(EXERCISE INPUTS)
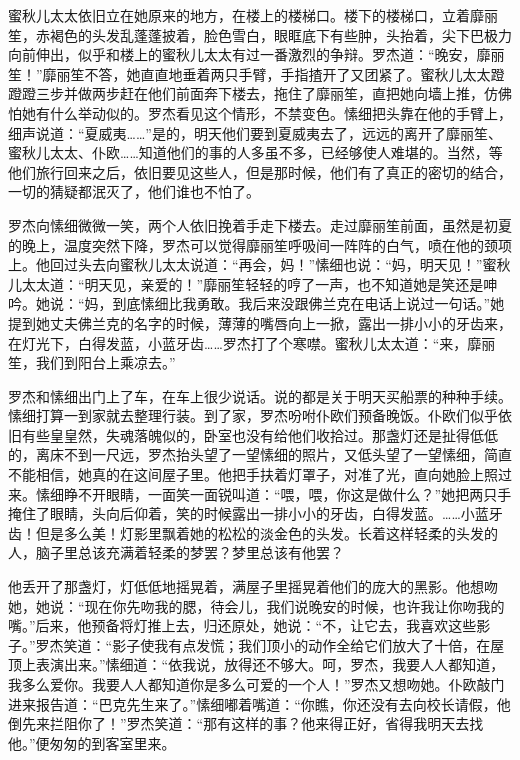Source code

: \par 蜜秋儿太太依旧立在她原来的地方，在楼上的楼梯口。楼下的楼梯口，立着靡丽笙，赤褐色的头发乱蓬蓬披着，脸色雪白，眼眶底下有些肿，头抬着，尖下巴极力向前伸出，似乎和楼上的蜜秋儿太太有过一番激烈的争辩。罗杰道：“晚安，靡丽笙！”靡丽笙不答，她直直地垂着两只手臂，手指揸开了又团紧了。蜜秋儿太太蹬蹬蹬三步并做两步赶在他们前面奔下楼去，拖住了靡丽笙，直把她向墙上推，仿佛怕她有什么举动似的。罗杰看见这个情形，不禁变色。愫细把头靠在他的手臂上，细声说道：“夏威夷……”是的，明天他们要到夏威夷去了，远远的离开了靡丽笙、蜜秋儿太太、仆欧……知道他们的事的人多虽不多，已经够使人难堪的。当然，等他们旅行回来之后，依旧要见这些人，但是那时候，他们有了真正的密切的结合，一切的猜疑都泯灭了，他们谁也不怕了。
\par 罗杰向愫细微微一笑，两个人依旧挽着手走下楼去。走过靡丽笙前面，虽然是初夏的晚上，温度突然下降，罗杰可以觉得靡丽笙呼吸间一阵阵的白气，喷在他的颈项上。他回过头去向蜜秋儿太太说道：“再会，妈！”愫细也说：“妈，明天见！”蜜秋儿太太道：“明天见，亲爱的！”靡丽笙轻轻的哼了一声，也不知道她是笑还是呻吟。她说：“妈，到底愫细比我勇敢。我后来没跟佛兰克在电话上说过一句话。”她提到她丈夫佛兰克的名字的时候，薄薄的嘴唇向上一掀，露出一排小小的牙齿来，在灯光下，白得发蓝，小蓝牙齿……罗杰打了个寒噤。蜜秋儿太太道：“来，靡丽笙，我们到阳台上乘凉去。”
\par 罗杰和愫细出门上了车，在车上很少说话。说的都是关于明天买船票的种种手续。愫细打算一到家就去整理行装。到了家，罗杰吩咐仆欧们预备晚饭。仆欧们似乎依旧有些皇皇然，失魂落魄似的，卧室也没有给他们收拾过。那盏灯还是扯得低低的，离床不到一尺远，罗杰抬头望了一望愫细的照片，又低头望了一望愫细，简直不能相信，她真的在这间屋子里。他把手扶着灯罩子，对准了光，直向她脸上照过来。愫细睁不开眼睛，一面笑一面锐叫道：“喂，喂，你这是做什么？”她把两只手掩住了眼睛，头向后仰着，笑的时候露出一排小小的牙齿，白得发蓝。……小蓝牙齿！但是多么美！灯影里飘着她的松松的淡金色的头发。长着这样轻柔的头发的人，脑子里总该充满着轻柔的梦罢？梦里总该有他罢？
\par 他丢开了那盏灯，灯低低地摇晃着，满屋子里摇晃着他们的庞大的黑影。他想吻她，她说：“现在你先吻我的腮，待会儿，我们说晚安的时候，也许我让你吻我的嘴。”后来，他预备将灯推上去，归还原处，她说：“不，让它去，我喜欢这些影子。”罗杰笑道：“影子使我有点发慌；我们顶小的动作全给它们放大了十倍，在屋顶上表演出来。”愫细道：“依我说，放得还不够大。呵，罗杰，我要人人都知道，我多么爱你。我要人人都知道你是多么可爱的一个人！”罗杰又想吻她。仆欧敲门进来报告道：“巴克先生来了。”愫细嘟着嘴道：“你瞧，你还没有去向校长请假，他倒先来拦阻你了！”罗杰笑道：“那有这样的事？他来得正好，省得我明天去找他。”便匆匆的到客室里来。
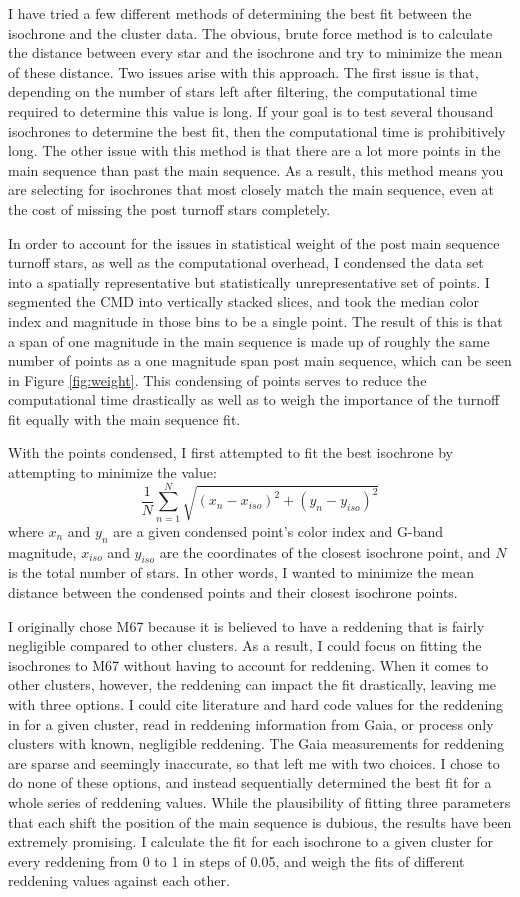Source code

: \documentclass[aps,prb,twocolumn,groupedaddress,nofootinbib,floatfix]{revtex4-1}
\newcommand{\beq}{\begin{equation}}
\newcommand{\eeq}{\end{equation}}
\begin{document}
I have tried a few different methods of determining the best fit between the isochrone and the cluster data. The obvious, brute force method is to calculate the distance between every star and the isochrone and try to minimize the mean of these distance. Two issues arise with this approach. The first issue is that, depending on the number of stars left after filtering, the computational time required to determine this value is long. If your goal is to test several thousand isochrones to determine the best fit, then the computational time is prohibitively long. The other issue with this method is that there are a lot more points in the main sequence than past the main sequence. As a result, this method means you are selecting for isochrones that most closely match the main sequence, even at the cost of missing the post turnoff stars completely.

In order to account for the issues in statistical weight of the post main sequence turnoff stars, as well as the computational overhead, I condensed the data set into a spatially representative but statistically unrepresentative set of points. I segmented the CMD into vertically stacked slices, and took the median color index and magnitude in those bins to be a single point. The result of this is that a span of one magnitude in the main sequence is made up of roughly the same number of points as a one magnitude span post main sequence, which can be seen in Figure \ref{fig:weight}. This condensing of points serves to reduce the computational time drastically as well as to weigh the importance of the turnoff fit equally with the main sequence fit.

With the points condensed, I first attempted to fit the best isochrone by attempting to minimize the value:
\beq
\frac{1}{N}\sum\limits_{n=1}^{N}\sqrt{\left(x_n-x_{iso}\right)^2+\left(y_n-y_{iso}\right)^2}
\eeq
where $x_n$ and $y_n$ are a given condensed point's color index and G-band magnitude, $x_{iso}$ and $y_{iso}$ are the coordinates of the closest isochrone point, and $N$ is the total number of stars. In other words, I wanted to minimize the mean distance between the condensed points and their closest isochrone points.

I originally chose M67 because it is believed to have a reddening that is fairly negligible compared to other clusters. As a result, I could focus on fitting the isochrones to M67 without having to account for reddening. When it comes to other clusters, however, the reddening can impact the fit drastically, leaving me with three options. I could cite literature and hard code values for the reddening in for a given cluster, read in reddening information from Gaia, or process only clusters with known, negligible reddening. The Gaia measurements for reddening are sparse and seemingly inaccurate, so that left me with two choices. I chose to do none of these options, and instead sequentially determined the best fit for a whole series of reddening values. While the plausibility of fitting three parameters that each shift the position of the main sequence is dubious, the results have been extremely promising. I calculate the fit for each isochrone to a given cluster for every reddening from 0 to 1 in steps of 0.05, and weigh the fits of different reddening values against each other.
\end{document}
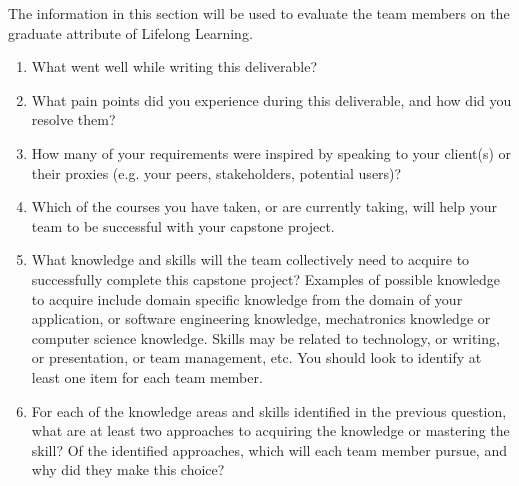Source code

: \documentclass[12pt]{article}
\begin{document}

The information in this section will be used to evaluate the team members on the
graduate attribute of Lifelong Learning.  



\begin{enumerate}
  \item What went well while writing this deliverable? 
  \item What pain points did you experience during this deliverable, and how did
  you resolve them?
  \item How many of your requirements were inspired by speaking to your
  client(s) or their proxies (e.g. your peers, stakeholders, potential users)?
  \item Which of the courses you have taken, or are currently taking, will help
  your team to be successful with your capstone project.
  \item What knowledge and skills will the team collectively need to acquire to
  successfully complete this capstone project?  Examples of possible knowledge
  to acquire include domain specific knowledge from the domain of your
  application, or software engineering knowledge, mechatronics knowledge or
  computer science knowledge.  Skills may be related to technology, or writing,
  or presentation, or team management, etc.  You should look to identify at
  least one item for each team member.
  \item For each of the knowledge areas and skills identified in the previous
  question, what are at least two approaches to acquiring the knowledge or
  mastering the skill?  Of the identified approaches, which will each team
  member pursue, and why did they make this choice?
\end{enumerate}
\end{document}
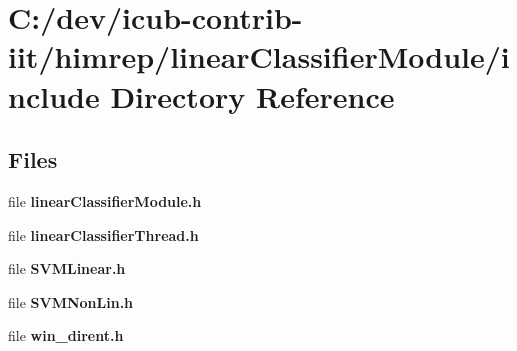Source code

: \section{C\+:/dev/icub-\/contrib-\/iit/himrep/linear\+Classifier\+Module/include Directory Reference}
\label{dir_35501fdac143fccee38a09bee6c8d2da}
\subsection*{Files}
\begin{DoxyCompactItemize}
\item 
file {\bfseries linear\+Classifier\+Module.\+h}
\item 
file {\bfseries linear\+Classifier\+Thread.\+h}
\item 
file {\bfseries S\+V\+M\+Linear.\+h}
\item 
file {\bfseries S\+V\+M\+Non\+Lin.\+h}
\item 
file {\bfseries win\+\_\+dirent.\+h}
\end{DoxyCompactItemize}
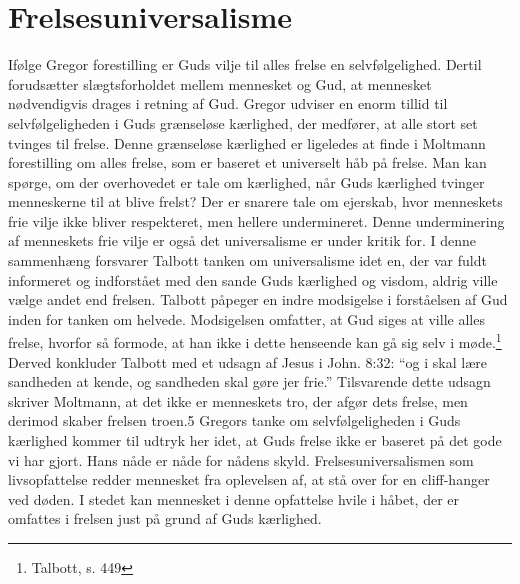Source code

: \section{Frelsesuniversalisme}
Ifølge Gregor forestilling er Guds vilje til alles frelse en selvfølgelighed. Dertil forudsætter slægtsforholdet mellem mennesket og Gud, at mennesket nødvendigvis drages i retning af Gud. Gregor udviser en enorm tillid til selvfølgeligheden i Guds grænseløse kærlighed, der medfører, at alle stort set tvinges til frelse. Denne grænseløse kærlighed er ligeledes at finde i Moltmann forestilling om alles frelse, som er baseret et universelt håb på frelse. Man kan spørge, om der overhovedet er tale om kærlighed, når Guds kærlighed tvinger menneskerne til at blive frelst? Der er snarere tale om ejerskab, hvor menneskets frie vilje ikke bliver respekteret, men hellere undermineret. Denne underminering af menneskets frie vilje er også det universalisme er under kritik for. I denne sammenhæng forsvarer Talbott tanken om universalisme idet en, der var fuldt informeret og indforstået med den sande Guds kærlighed og visdom, aldrig ville vælge andet end frelsen. Talbott påpeger en indre modsigelse i forståelsen af Gud inden for tanken om helvede. Modsigelsen omfatter, at Gud siges at ville alles frelse, hvorfor så formode, at han ikke i dette henseende kan gå sig selv i møde.\footnote{Talbott, s. 449} Derved konkluder Talbott med et udsagn af Jesus i John. 8:32: “og i skal lære sandheden at kende, og sandheden skal gøre jer frie.” Tilsvarende dette udsagn skriver Moltmann, at det ikke er menneskets tro, der afgør dets frelse, men derimod skaber frelsen troen.5 Gregors tanke om selvfølgeligheden i Guds kærlighed kommer til udtryk her idet, at Guds frelse ikke er baseret på det gode vi har gjort. Hans nåde er nåde for nådens skyld. Frelsesuniversalismen som livsopfattelse redder mennesket fra oplevelsen af, at stå over for en cliff-hanger ved døden. I stedet kan mennesket i denne opfattelse hvile i håbet, der er omfattes i frelsen just på grund af Guds kærlighed.

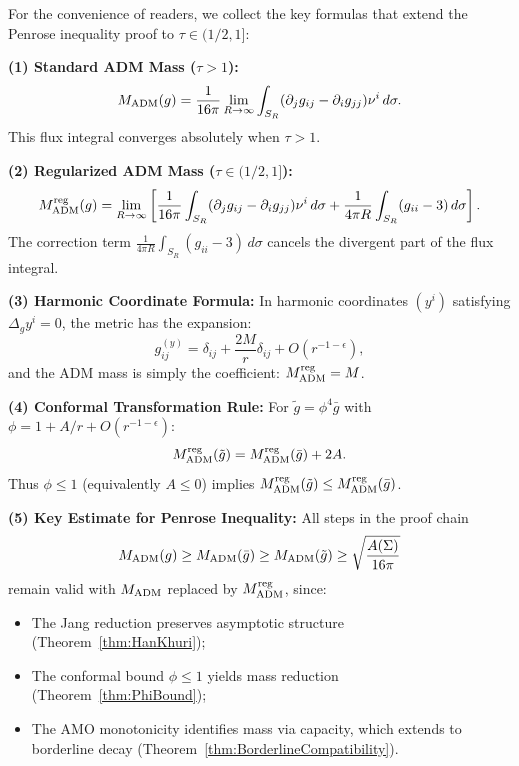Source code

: \begin{remark}\label{rem:BorderlineMassSummary}
For the convenience of readers, we collect the key formulas that extend the Penrose inequality proof to $\tau \in (1/2, 1]$:

\textbf{(1) Standard ADM Mass ($\tau > 1$):}
\begin{equation}
    M_{\ADM}(g) = \frac{1}{16\pi} \lim_{R \to \infty} \int_{S_R} (\partial_j g_{ij} - \partial_i g_{jj}) \nu^i \, d\sigma.
\end{equation}
This flux integral converges absolutely when $\tau > 1$.

\textbf{(2) Regularized ADM Mass ($\tau \in (1/2, 1]$):}
\begin{equation}\label{eq:RegADM}
    M_{\ADM}^{\mathrm{reg}}(g) = \lim_{R \to \infty} \left[ \frac{1}{16\pi} \int_{S_R} (\partial_j g_{ij} - \partial_i g_{jj}) \nu^i \, d\sigma + \frac{1}{4\pi R} \int_{S_R} (g_{ii} - 3) \, d\sigma \right].
\end{equation}
The correction term $\frac{1}{4\pi R} \int_{S_R} (g_{ii} - 3) \, d\sigma$ cancels the divergent part of the flux integral.

\textbf{(3) Harmonic Coordinate Formula:}
In harmonic coordinates $(y^i)$ satisfying $\Delta_g y^i = 0$, the metric has the expansion:
\begin{equation}
    g_{ij}^{(y)} = \delta_{ij} + \frac{2M}{r} \delta_{ij} + O(r^{-1-\epsilon}),
\end{equation}
and the ADM mass is simply the coefficient: $M_{\ADM}^{\mathrm{reg}} = M$.

\textbf{(4) Conformal Transformation Rule:}
For $\tilde{g} = \phi^4 \bar{g}$ with $\phi = 1 + A/r + O(r^{-1-\epsilon})$:
\begin{equation}
    M_{\ADM}^{\mathrm{reg}}(\tilde{g}) = M_{\ADM}^{\mathrm{reg}}(\bar{g}) + 2A.
\end{equation}
Thus $\phi \le 1$ (equivalently $A \le 0$) implies $M_{\ADM}^{\mathrm{reg}}(\tilde{g}) \le M_{\ADM}^{\mathrm{reg}}(\bar{g})$.

\textbf{(5) Key Estimate for Penrose Inequality:}
All steps in the proof chain
\begin{equation}
    M_{\ADM}(g) \ge M_{\ADM}(\bar{g}) \ge M_{\ADM}(\tilde{g}) \ge \sqrt{\frac{A(\Sigma)}{16\pi}}
\end{equation}
remain valid with $M_{\ADM}$ replaced by $M_{\ADM}^{\mathrm{reg}}$, since:
\begin{itemize}
    \item The Jang reduction preserves asymptotic structure (Theorem~\ref{thm:HanKhuri});
    \item The conformal bound $\phi \le 1$ yields mass reduction (Theorem~\ref{thm:PhiBound});
    \item The AMO monotonicity identifies mass via capacity, which extends to borderline decay (Theorem~\ref{thm:BorderlineCompatibility}).
\end{itemize}
\end{remark}

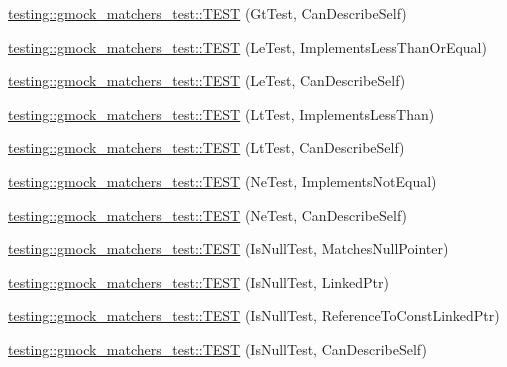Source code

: \begin{DoxyCompactItemize}
\item 
\mbox{\hyperlink{namespacetesting_1_1gmock__matchers__test_a2981bbdbf9cbd8864a6dde4ff4b06050}{testing\+::gmock\+\_\+matchers\+\_\+test\+::\+T\+E\+ST}} (Gt\+Test, Can\+Describe\+Self)
\item 
\mbox{\hyperlink{namespacetesting_1_1gmock__matchers__test_af0cd1cfc3ff1272bfe06f31c5eb3ab8b}{testing\+::gmock\+\_\+matchers\+\_\+test\+::\+T\+E\+ST}} (Le\+Test, Implements\+Less\+Than\+Or\+Equal)
\item 
\mbox{\hyperlink{namespacetesting_1_1gmock__matchers__test_a463bc4f6cdca489c05ad691e1254e2f3}{testing\+::gmock\+\_\+matchers\+\_\+test\+::\+T\+E\+ST}} (Le\+Test, Can\+Describe\+Self)
\item 
\mbox{\hyperlink{namespacetesting_1_1gmock__matchers__test_a9f332401730e637d5c3923924dc339e3}{testing\+::gmock\+\_\+matchers\+\_\+test\+::\+T\+E\+ST}} (Lt\+Test, Implements\+Less\+Than)
\item 
\mbox{\hyperlink{namespacetesting_1_1gmock__matchers__test_ae29bb32c74970fc22e7ac5d86e7e6c26}{testing\+::gmock\+\_\+matchers\+\_\+test\+::\+T\+E\+ST}} (Lt\+Test, Can\+Describe\+Self)
\item 
\mbox{\hyperlink{namespacetesting_1_1gmock__matchers__test_a7319f919e57cf349f733bbdb56177daf}{testing\+::gmock\+\_\+matchers\+\_\+test\+::\+T\+E\+ST}} (Ne\+Test, Implements\+Not\+Equal)
\item 
\mbox{\hyperlink{namespacetesting_1_1gmock__matchers__test_a8a743510a5256803d75c2d7735ec515a}{testing\+::gmock\+\_\+matchers\+\_\+test\+::\+T\+E\+ST}} (Ne\+Test, Can\+Describe\+Self)
\item 
\mbox{\hyperlink{namespacetesting_1_1gmock__matchers__test_ae1c2971c161e051bf52b86b62c51bb95}{testing\+::gmock\+\_\+matchers\+\_\+test\+::\+T\+E\+ST}} (Is\+Null\+Test, Matches\+Null\+Pointer)
\item 
\mbox{\hyperlink{namespacetesting_1_1gmock__matchers__test_a0b1655e1640b7da6e1e7cc35074d9274}{testing\+::gmock\+\_\+matchers\+\_\+test\+::\+T\+E\+ST}} (Is\+Null\+Test, Linked\+Ptr)
\item 
\mbox{\hyperlink{namespacetesting_1_1gmock__matchers__test_afaaf0776096c0ad62de8236ab1b774d7}{testing\+::gmock\+\_\+matchers\+\_\+test\+::\+T\+E\+ST}} (Is\+Null\+Test, Reference\+To\+Const\+Linked\+Ptr)
\item 
\mbox{\hyperlink{namespacetesting_1_1gmock__matchers__test_a5ba91e0b79fcc0b17b1c1e373e741c38}{testing\+::gmock\+\_\+matchers\+\_\+test\+::\+T\+E\+ST}} (Is\+Null\+Test, Can\+Describe\+Self)
\item 

\end{DoxyCompactItemize}
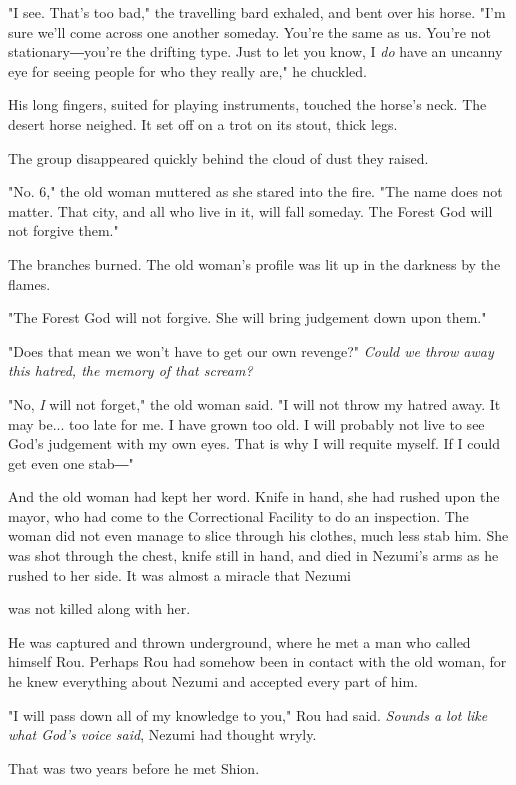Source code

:"I see. That's too bad," the travelling bard exhaled, and bent over his
horse. "I'm sure we'll come across one another someday. You're the same
as us. You're not stationary―you're the drifting type. Just to let you
know, I \emph{do} have an uncanny eye for seeing people for who they really
are," he chuckled.

His long fingers, suited for playing instruments, touched the horse's
neck. The desert horse neighed. It set off on a trot on its stout, thick
legs.

The group disappeared quickly behind the cloud of dust they raised.

"No. 6," the old woman muttered as she stared into the fire. "The name
does not matter. That city, and all who live in it, will fall someday.
The Forest God will not forgive them."

The branches burned. The old woman's profile was lit up in the darkness
by the flames.

"The Forest God will not forgive. She will bring judgement down upon
them."

"Does that mean we won't have to get our own revenge?" \emph{Could we throw
away this hatred, the memory of that scream?}

"No, \emph{I} will not forget," the old woman said. "I will not throw my hatred
away. It may be... too late for me. I have grown too old. I will
probably not live to see God's judgement with my own eyes. That is why I
will requite myself. If I could get even one stab―"

And the old woman had kept her word. Knife in hand, she had rushed upon
the mayor, who had come to the Correctional Facility to do an
inspection. The woman did not even manage to slice through his clothes,
much less stab him. She was shot through the chest, knife still in hand,
and died in Nezumi's arms as he rushed to her side. It was almost a
miracle that Nezumi~

was not killed along with her.

He was captured and thrown underground, where he met a man who called
himself Rou. Perhaps Rou had somehow been in contact with the old woman,
for he knew everything about Nezumi and accepted every part of him.

"I will pass down all of my knowledge to you," Rou had said. \emph{Sounds a
lot like what God's voice said}, Nezumi had thought wryly.

That was two years before he met Shion.

\myspace

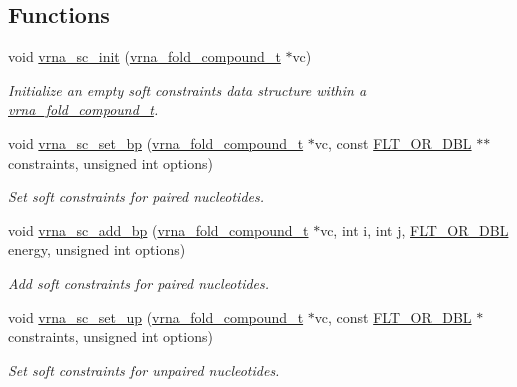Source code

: \subsection*{Functions}
\begin{DoxyCompactItemize}
\item 
void \hyperlink{group__soft__constraints_ga9d977a1681356778cc66dceafbe5b032}{vrna\+\_\+sc\+\_\+init} (\hyperlink{group__fold__compound_ga1b0cef17fd40466cef5968eaeeff6166}{vrna\+\_\+fold\+\_\+compound\+\_\+t} $\ast$vc)
\begin{DoxyCompactList}\small\item\em Initialize an empty soft constraints data structure within a \hyperlink{group__fold__compound_ga1b0cef17fd40466cef5968eaeeff6166}{vrna\+\_\+fold\+\_\+compound\+\_\+t}. \end{DoxyCompactList}\item 
void \hyperlink{group__soft__constraints_ga8e4334b24bc91453fbcda490a4e331af}{vrna\+\_\+sc\+\_\+set\+\_\+bp} (\hyperlink{group__fold__compound_ga1b0cef17fd40466cef5968eaeeff6166}{vrna\+\_\+fold\+\_\+compound\+\_\+t} $\ast$vc, const \hyperlink{group__data__structures_ga31125aeace516926bf7f251f759b6126}{F\+L\+T\+\_\+\+O\+R\+\_\+\+D\+BL} $\ast$$\ast$constraints, unsigned int options)
\begin{DoxyCompactList}\small\item\em Set soft constraints for paired nucleotides. \end{DoxyCompactList}\item 
void \hyperlink{group__soft__constraints_gaf162aedac7422f2eb16ea030f47d2f4b}{vrna\+\_\+sc\+\_\+add\+\_\+bp} (\hyperlink{group__fold__compound_ga1b0cef17fd40466cef5968eaeeff6166}{vrna\+\_\+fold\+\_\+compound\+\_\+t} $\ast$vc, int i, int j, \hyperlink{group__data__structures_ga31125aeace516926bf7f251f759b6126}{F\+L\+T\+\_\+\+O\+R\+\_\+\+D\+BL} energy, unsigned int options)
\begin{DoxyCompactList}\small\item\em Add soft constraints for paired nucleotides. \end{DoxyCompactList}\item 
void \hyperlink{group__soft__constraints_ga99ed63f3ef9e7fe3997932030487a344}{vrna\+\_\+sc\+\_\+set\+\_\+up} (\hyperlink{group__fold__compound_ga1b0cef17fd40466cef5968eaeeff6166}{vrna\+\_\+fold\+\_\+compound\+\_\+t} $\ast$vc, const \hyperlink{group__data__structures_ga31125aeace516926bf7f251f759b6126}{F\+L\+T\+\_\+\+O\+R\+\_\+\+D\+BL} $\ast$constraints, unsigned int options)
\begin{DoxyCompactList}\small\item\em Set soft constraints for unpaired nucleotides. \end{DoxyCompactList}\item 
$$
\end{DoxyCompactItemize}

(EXERCISE)
Where a line in the records above contains the word "epsilon", copy that line.

(OUTPUT FOR THIS TASK)
    g_{ij}^{(y)} = \delta_{ij} + \frac{2M}{r} \delta_{ij} + O(r^{-1-\epsilon}),
For $\tilde{g} = \phi^4 \bar{g}$ with $\phi = 1 + A/r + O(r^{-1-\epsilon})$:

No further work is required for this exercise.